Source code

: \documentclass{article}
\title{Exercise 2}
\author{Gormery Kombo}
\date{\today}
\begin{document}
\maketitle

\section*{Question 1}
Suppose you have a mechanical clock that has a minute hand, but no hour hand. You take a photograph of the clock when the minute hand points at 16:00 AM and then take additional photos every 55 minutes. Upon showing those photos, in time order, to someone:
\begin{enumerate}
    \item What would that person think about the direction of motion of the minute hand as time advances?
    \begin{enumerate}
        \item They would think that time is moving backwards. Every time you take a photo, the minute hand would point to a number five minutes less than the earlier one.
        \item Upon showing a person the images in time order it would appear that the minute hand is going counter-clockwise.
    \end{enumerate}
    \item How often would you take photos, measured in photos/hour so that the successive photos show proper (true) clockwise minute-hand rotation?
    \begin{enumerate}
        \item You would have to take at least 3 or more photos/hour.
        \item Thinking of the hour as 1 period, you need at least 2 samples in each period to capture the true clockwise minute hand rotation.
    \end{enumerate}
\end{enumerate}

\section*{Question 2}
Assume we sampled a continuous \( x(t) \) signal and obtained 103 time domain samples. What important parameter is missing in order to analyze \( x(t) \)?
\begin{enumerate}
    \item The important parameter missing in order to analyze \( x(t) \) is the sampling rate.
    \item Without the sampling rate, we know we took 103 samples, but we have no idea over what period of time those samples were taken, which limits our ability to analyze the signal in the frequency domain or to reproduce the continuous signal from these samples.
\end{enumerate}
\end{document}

━━━━━━━━━━━━━━━━━━━━━━━━━━━━━━

◆ EXERCISE OBJECTIVE ◆
Exactly as it stands, output the whole listing.

◆ RESULT OF THE TASK ◆
Source code

: \documentclass{article}
\title{Exercise 2}
\author{Gormery Kombo}
\date{\today}
\begin{document}
\maketitle

\section*{Question 1}
Suppose you have a mechanical clock that has a minute hand, but no hour hand. You take a photograph of the clock when the minute hand points at 16:00 AM and then take additional photos every 55 minutes. Upon showing those photos, in time order, to someone:
\begin{enumerate}
    \item What would that person think about the direction of motion of the minute hand as time advances?
    \begin{enumerate}
        \item They would think that time is moving backwards. Every time you take a photo, the minute hand would point to a number five minutes less than the earlier one.
        \item Upon showing a person the images in time order it would appear that the minute hand is going counter-clockwise.
    \end{enumerate}
    \item How often would you take photos, measured in photos/hour so that the successive photos show proper (true) clockwise minute-hand rotation?
    \begin{enumerate}
        \item You would have to take at least 3 or more photos/hour.
        \item Thinking of the hour as 1 period, you need at least 2 samples in each period to capture the true clockwise minute hand rotation.
    \end{enumerate}
\end{enumerate}

\section*{Question 2}
Assume we sampled a continuous \( x(t) \) signal and obtained 103 time domain samples. What important parameter is missing in order to analyze \( x(t) \)?
\begin{enumerate}
    \item The important parameter missing in order to analyze \( x(t) \) is the sampling rate.
    \item Without the sampling rate, we know we took 103 samples, but we have no idea over what period of time those samples were taken, which limits our ability to analyze the signal in the frequency domain or to reproduce the continuous signal from these samples.
\end{enumerate}
\end{document}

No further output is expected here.